S&P Global Market Intelligence projects that personal auto results will improve from 2022’s worst-in-decades combined ratio of 112.2%, though not as rapidly as the organization’s experts previously expected.
Continued pressure on claim severity across coverages has prolonged post-pandemic recovery for the personal auto business, and carriers will continue to implement large rate increases in the near term, S&P GMI shared in its latest U.S. Auto Insurance Market Report.

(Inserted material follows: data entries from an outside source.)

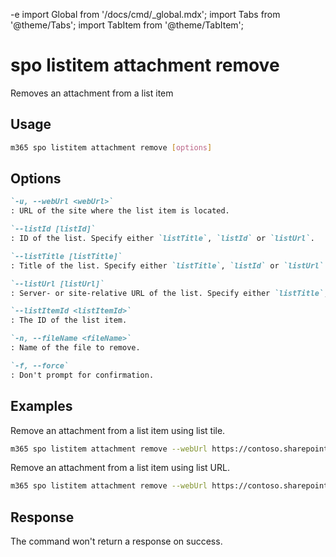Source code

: -e <!-- DISCLAIMER: All secrets, passwords, and sensitive values in this document are examples only and not real credentials. -->
import Global from '/docs/cmd/_global.mdx';
import Tabs from '@theme/Tabs';
import TabItem from '@theme/TabItem';

# spo listitem attachment remove

Removes an attachment from a list item

## Usage

```sh
m365 spo listitem attachment remove [options]
```

## Options

```md definition-list
`-u, --webUrl <webUrl>`
: URL of the site where the list item is located.

`--listId [listId]`
: ID of the list. Specify either `listTitle`, `listId` or `listUrl`.

`--listTitle [listTitle]`
: Title of the list. Specify either `listTitle`, `listId` or `listUrl`.

`--listUrl [listUrl]`
: Server- or site-relative URL of the list. Specify either `listTitle`, `listId` or `listUrl`.

`--listItemId <listItemId>`
: The ID of the list item.

`-n, --fileName <fileName>`
: Name of the file to remove.

`-f, --force`
: Don't prompt for confirmation.
```

<Global />

## Examples

Remove an attachment from a list item using list tile.

```sh
m365 spo listitem attachment remove --webUrl https://contoso.sharepoint.com/sites/project-x --listTitle "Demo List" --listItemId 147 --fileName "File1.jpg"
```

Remove an attachment from a list item using list URL.

```sh
m365 spo listitem attachment remove --webUrl https://contoso.sharepoint.com/sites/project-x --listUrl "/sites/project-x/Lists/DemoList" --listItemId 147 --fileName "File1.jpg"
```

## Response

The command won't return a response on success.
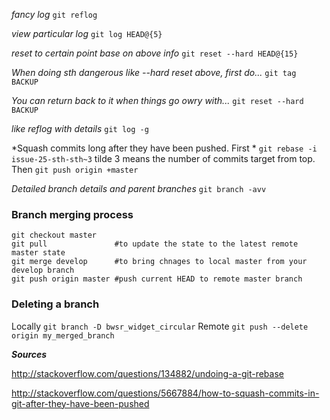 *fancy log* `git reflog`

*view particular log* `git log HEAD@{5}`

*reset to certain point base on above info* `git reset --hard HEAD@{15}`

*When doing sth dangerous like --hard reset above, first do...* `git tag BACKUP`

*You can return back to it when things go owry with...* `git reset --hard BACKUP`

*like reflog with details* `git log -g`

*Squash commits long after they have been pushed. First * `git rebase -i issue-25-sth-sth~3` tilde 3 means the number of commits target from top. Then `git push origin +master`

*Detailed branch details and parent branches* `git branch -avv`

### Branch merging process
```
git checkout master
git pull               #to update the state to the latest remote master state
git merge develop      #to bring chnages to local master from your develop branch
git push origin master #push current HEAD to remote master branch
```
### Deleting a branch
Locally `git branch -D bwsr_widget_circular`
Remote `git push --delete origin my_merged_branch`


***Sources***

http://stackoverflow.com/questions/134882/undoing-a-git-rebase

http://stackoverflow.com/questions/5667884/how-to-squash-commits-in-git-after-they-have-been-pushed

Tim Zawacki, principal insurance analyst at S&P Global Market Intelligence, said that the company’s “revised forecast for 2023 direct premiums written growth of 15.9% would easily surpass the previous 25-year-high rate of increase of 10.2% in 2003.”
“The post-pandemic return to normalcy has played out differently than most market participants envisioned,” he said.

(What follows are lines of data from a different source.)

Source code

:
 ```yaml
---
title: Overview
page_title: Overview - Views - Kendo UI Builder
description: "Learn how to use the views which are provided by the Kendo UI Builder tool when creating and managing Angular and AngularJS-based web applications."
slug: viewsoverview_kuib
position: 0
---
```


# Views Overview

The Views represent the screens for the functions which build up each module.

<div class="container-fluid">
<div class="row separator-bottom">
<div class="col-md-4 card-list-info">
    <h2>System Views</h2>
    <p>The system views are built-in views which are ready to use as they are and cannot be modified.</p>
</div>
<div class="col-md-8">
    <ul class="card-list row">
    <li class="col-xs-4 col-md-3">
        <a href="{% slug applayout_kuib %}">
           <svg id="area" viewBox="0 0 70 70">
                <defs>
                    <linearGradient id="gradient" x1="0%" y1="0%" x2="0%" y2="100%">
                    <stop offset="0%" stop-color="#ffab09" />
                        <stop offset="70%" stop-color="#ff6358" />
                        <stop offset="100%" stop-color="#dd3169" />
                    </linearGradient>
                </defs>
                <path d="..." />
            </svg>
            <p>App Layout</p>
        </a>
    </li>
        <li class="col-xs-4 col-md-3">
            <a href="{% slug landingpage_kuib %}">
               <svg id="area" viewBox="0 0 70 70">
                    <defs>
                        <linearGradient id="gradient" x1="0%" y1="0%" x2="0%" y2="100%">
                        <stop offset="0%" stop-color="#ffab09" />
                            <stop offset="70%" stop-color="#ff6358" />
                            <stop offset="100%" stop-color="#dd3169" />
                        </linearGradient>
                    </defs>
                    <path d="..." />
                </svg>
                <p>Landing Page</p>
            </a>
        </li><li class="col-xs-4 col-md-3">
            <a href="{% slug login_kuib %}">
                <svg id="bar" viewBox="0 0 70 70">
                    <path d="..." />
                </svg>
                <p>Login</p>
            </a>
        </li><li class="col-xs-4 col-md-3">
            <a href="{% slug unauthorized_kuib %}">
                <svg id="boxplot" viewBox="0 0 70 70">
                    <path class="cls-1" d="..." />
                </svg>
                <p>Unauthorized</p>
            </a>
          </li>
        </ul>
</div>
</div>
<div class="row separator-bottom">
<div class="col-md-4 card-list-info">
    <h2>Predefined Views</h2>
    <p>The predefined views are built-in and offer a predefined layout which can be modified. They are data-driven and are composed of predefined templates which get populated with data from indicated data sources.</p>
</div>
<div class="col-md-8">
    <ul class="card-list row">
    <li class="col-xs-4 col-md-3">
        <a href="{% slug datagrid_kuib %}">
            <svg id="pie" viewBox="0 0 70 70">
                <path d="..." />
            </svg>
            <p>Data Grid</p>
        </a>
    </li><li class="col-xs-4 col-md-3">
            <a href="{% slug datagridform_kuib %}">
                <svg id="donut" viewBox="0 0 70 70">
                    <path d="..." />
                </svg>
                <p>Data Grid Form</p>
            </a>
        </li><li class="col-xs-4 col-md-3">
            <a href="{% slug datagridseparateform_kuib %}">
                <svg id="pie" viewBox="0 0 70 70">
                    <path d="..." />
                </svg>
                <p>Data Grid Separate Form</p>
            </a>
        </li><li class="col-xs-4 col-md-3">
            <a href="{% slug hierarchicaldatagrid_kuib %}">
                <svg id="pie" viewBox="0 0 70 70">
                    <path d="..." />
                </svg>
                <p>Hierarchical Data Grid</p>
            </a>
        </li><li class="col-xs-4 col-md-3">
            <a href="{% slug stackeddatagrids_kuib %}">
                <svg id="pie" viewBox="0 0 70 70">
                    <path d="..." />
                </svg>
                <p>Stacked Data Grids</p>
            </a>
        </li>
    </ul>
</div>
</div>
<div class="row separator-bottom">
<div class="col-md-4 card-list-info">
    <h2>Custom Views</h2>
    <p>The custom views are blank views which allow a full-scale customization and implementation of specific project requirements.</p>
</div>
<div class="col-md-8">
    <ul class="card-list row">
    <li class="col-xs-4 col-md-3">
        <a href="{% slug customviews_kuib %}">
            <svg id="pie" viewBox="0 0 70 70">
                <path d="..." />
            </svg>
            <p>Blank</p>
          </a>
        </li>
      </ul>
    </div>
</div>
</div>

“Stubbornly elevated crash severity has defied the longer-term trend, reflecting secular changes in working patterns and other factors that have resulted in more wrecks occurring at higher rates of speed.”
Zawacki said increases in severe auto crashes have precipitated a rise in litigated claims, which drive up costs. Severe weather and a surge in vehicle thefts have resulted in higher losses in comprehensive coverage. The industry has responded aggressively to deteriorating results with multiple rounds of sizable rate increases, he noted, but carriers’ ability to realign rates to reflect higher loss costs varies widely by geography.
“We continue to expect that they will eventually succeed in that initiative albeit over a longer timeline and with greater increases in premium rates than we had previously envisioned,” he said.
The 2024 S&P GMI outlook for direct premiums written growth of nearly 9.1%
in the personal auto business contemplates a continued tailwind from rate increases, particularly in states such as California, where pricing actions significantly
lagged the onset of the claims severity spike.
Beyond 2024, S&P GMI expects written premium growth rates to revert rapidly toward long-term historical averages in the mid-single digits, as experts anticipate that the predominance of six-month policy terms among most of the largest carriers will facilitate catching up to loss costs.